34
それから数週間、リク王子の王子教育のほうは少しずつではあるが、着実に進んでいた。
彼がミナの部屋に上がり込んで仰天させた翌日、ミナは去り際の彼の様子が引っ掛かって若干心配していたのだが、会えば別段変わった様子はなかった。強いて言うのなら、気が削がれたような、ほんの少し大人しくなった感じだ。だが大人しくなったからといって授業が大変であるのは変わらない。
リクには「やだ」というたった一言であるが大変強力な武器がある。
授業は一応学びやすさや優先度に応じて出来るだけ効率的に進められるよう、ミナはあれこれ考えて工夫しているのだが、そうやってせっかく考えても、大抵計画はおじゃんになる。
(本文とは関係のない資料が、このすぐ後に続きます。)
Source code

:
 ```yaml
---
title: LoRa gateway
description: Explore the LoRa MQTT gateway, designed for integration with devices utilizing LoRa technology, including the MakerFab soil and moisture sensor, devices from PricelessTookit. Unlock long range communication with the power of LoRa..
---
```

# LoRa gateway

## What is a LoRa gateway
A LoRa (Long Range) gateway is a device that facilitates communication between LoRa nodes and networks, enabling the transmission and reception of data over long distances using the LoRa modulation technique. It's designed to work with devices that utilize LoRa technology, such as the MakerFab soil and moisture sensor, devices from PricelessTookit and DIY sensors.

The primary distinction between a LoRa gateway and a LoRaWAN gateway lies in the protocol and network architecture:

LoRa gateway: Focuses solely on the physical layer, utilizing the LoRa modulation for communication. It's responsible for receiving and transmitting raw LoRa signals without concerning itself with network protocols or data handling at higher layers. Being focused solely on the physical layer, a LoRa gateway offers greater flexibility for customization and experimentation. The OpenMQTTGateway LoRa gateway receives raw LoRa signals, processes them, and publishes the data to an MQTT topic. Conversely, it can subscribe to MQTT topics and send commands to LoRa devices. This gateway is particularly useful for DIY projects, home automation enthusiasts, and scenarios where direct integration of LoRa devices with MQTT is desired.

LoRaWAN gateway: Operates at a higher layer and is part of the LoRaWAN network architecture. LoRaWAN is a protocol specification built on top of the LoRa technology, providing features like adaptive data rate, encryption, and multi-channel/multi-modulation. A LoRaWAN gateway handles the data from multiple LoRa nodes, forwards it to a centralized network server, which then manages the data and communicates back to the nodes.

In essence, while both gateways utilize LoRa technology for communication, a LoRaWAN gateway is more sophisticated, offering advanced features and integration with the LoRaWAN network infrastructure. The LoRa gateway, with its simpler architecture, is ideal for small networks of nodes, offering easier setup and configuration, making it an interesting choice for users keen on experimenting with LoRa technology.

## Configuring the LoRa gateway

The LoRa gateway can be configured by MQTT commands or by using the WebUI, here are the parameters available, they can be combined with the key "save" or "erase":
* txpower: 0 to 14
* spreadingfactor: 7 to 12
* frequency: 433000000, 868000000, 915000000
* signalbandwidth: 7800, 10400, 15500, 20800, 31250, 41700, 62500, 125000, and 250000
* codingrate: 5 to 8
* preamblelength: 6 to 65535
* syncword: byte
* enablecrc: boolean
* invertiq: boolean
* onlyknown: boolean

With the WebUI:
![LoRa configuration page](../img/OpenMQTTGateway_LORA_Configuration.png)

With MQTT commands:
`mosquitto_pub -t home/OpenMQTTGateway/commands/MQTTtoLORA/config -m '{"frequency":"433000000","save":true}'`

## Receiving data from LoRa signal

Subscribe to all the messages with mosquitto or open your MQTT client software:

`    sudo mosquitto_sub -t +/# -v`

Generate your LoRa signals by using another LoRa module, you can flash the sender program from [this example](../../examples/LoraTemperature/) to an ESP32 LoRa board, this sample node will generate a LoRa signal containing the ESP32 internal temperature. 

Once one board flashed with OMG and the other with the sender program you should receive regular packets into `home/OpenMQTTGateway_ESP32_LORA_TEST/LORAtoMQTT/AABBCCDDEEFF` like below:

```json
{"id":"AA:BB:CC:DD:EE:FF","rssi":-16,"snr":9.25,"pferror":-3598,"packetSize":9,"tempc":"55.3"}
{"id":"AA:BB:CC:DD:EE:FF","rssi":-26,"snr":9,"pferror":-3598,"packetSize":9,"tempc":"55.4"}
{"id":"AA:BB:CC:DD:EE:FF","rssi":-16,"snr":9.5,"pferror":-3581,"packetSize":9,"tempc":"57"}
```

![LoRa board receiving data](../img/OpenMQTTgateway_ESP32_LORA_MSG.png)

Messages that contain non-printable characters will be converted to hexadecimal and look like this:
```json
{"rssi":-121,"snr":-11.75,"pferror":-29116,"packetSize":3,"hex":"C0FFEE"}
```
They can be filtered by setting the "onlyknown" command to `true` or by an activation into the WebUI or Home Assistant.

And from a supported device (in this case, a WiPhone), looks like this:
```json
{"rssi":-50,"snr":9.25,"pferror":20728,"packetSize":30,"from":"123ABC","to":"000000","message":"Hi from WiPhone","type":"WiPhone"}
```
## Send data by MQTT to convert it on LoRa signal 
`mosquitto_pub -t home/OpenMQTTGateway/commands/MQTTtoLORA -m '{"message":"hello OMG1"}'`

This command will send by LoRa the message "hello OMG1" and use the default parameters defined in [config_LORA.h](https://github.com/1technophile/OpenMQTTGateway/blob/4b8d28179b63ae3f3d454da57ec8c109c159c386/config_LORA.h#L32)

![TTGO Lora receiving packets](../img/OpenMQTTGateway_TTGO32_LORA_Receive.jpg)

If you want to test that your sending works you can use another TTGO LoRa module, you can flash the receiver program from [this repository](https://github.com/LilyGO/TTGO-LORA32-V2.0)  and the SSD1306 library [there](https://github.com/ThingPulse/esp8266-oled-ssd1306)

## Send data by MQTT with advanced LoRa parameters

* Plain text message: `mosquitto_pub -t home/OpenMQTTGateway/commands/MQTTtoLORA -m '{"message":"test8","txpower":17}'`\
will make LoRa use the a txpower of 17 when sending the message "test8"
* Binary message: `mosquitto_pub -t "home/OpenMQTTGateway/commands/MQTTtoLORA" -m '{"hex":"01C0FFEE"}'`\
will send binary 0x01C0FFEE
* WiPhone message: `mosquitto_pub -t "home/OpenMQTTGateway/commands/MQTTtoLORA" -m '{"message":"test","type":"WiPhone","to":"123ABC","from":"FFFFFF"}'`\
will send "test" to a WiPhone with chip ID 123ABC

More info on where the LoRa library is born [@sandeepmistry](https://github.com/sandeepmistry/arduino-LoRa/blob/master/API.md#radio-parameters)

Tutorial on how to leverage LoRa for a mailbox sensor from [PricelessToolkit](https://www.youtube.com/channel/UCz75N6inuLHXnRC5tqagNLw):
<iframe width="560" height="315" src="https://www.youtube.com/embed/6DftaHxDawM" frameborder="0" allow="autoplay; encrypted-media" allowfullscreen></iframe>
フレデリカが私情に走らずまじめに監視役を務めるようになったせいもあって、集中しているときは真剣に授業を受けているし、一度か二度言えば習得してくれるという素晴らしさだ。しかし、さあこれをやりましょう、と言ってもリクが「やだ」と言えば天地がひっくり返ってもやらない。これが非常に面倒なのだ。
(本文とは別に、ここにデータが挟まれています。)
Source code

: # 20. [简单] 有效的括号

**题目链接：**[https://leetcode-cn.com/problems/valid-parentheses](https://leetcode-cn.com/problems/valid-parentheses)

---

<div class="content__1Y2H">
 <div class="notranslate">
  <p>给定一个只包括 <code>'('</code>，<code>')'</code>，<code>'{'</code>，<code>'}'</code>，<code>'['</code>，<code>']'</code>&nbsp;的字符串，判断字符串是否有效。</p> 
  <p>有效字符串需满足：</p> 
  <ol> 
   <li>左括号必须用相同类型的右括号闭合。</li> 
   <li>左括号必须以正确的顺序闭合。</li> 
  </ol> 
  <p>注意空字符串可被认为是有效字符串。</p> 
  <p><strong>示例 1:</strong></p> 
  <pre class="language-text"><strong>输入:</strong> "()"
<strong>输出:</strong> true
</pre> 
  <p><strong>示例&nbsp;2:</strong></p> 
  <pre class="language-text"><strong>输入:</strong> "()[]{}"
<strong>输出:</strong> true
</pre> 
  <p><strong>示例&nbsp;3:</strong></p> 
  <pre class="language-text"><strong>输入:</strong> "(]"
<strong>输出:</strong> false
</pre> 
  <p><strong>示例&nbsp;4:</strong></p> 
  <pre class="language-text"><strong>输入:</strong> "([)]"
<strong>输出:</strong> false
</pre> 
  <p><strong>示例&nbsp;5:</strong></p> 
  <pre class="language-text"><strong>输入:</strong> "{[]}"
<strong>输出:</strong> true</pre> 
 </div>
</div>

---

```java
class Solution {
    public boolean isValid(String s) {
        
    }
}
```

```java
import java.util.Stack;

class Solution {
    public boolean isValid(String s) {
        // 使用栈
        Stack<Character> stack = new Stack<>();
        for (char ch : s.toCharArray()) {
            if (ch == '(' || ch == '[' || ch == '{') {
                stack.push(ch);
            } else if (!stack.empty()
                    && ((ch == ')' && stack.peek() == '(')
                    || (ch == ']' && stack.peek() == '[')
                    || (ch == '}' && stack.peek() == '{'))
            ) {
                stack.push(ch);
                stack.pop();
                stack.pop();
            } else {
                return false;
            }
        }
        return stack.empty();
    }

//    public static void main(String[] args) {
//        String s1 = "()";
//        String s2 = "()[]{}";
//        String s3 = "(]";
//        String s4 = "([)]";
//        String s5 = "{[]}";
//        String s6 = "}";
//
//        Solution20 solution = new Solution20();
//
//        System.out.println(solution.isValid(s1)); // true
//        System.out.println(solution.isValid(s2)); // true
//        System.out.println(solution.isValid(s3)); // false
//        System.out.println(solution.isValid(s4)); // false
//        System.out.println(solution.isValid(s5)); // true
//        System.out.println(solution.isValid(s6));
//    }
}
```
しかもこの「やだ」はどこから飛んでくるのか予想がつかない。先日わりかし楽しそうに学んでいた分野を、今日になって突然やりたくないのか「やだ」と言い出す。おそらくその日の気分かなんかで決めているのだろう。気まぐれもいいところだ。対策のしようがない。
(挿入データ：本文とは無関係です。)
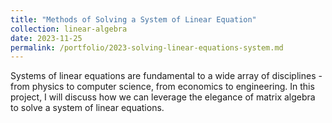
 ```yaml
---
title: "Methods of Solving a System of Linear Equation"
collection: linear-algebra
date: 2023-11-25
permalink: /portfolio/2023-solving-linear-equations-system.md
---
```


Systems of linear equations are fundamental to a wide array of disciplines - from physics to computer science, from economics to engineering. In this project, I will discuss how we can leverage  the elegance of matrix algebra to solve a system of linear equations.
ひどいときはこのペン使いたくないと言ってぶすぶすと枕に刺して穴を開け始めたり、腹が減ったと言って食事をし出して中断せざるを得なくなったり、飽きたと言って寝台の金の房飾りを引っこ抜きミナの三つ編みにくくりつけて取れなくなり、しかもあとでなぜかミナだけが女官に怒られたり、眠いと言って「目覚め薬ってどうやって作るんだ?」とまんまとフレデリカを罠に引っ掛けて彼女の詳細すぎて眠くなってくる子守歌でミナまで眠らされ授業がつぶれてしまったり、と色々とやられた。これでは教育というより保育に近いではないか、とミナはげんなりと肩を落とした。
それでも勉強してくれるようになったのだから、以前よりはずっといい。残念ながらクラブへは相変わらず通っているみたいだが。
ミナは今は翌日の気力・体力必須の保育に備えて夜間は外出しないことにしている。
王族教育、という面で見ると低俗な場所への出入りも止めさせたいところだが、ミナの最優先任務は必要な知識を叩きこんでやることだ。なのでそちらに集中することにした。
そんな複雑な状況ではあるが、進展はあるのでまあまあ満たされながらも日々を送っていた。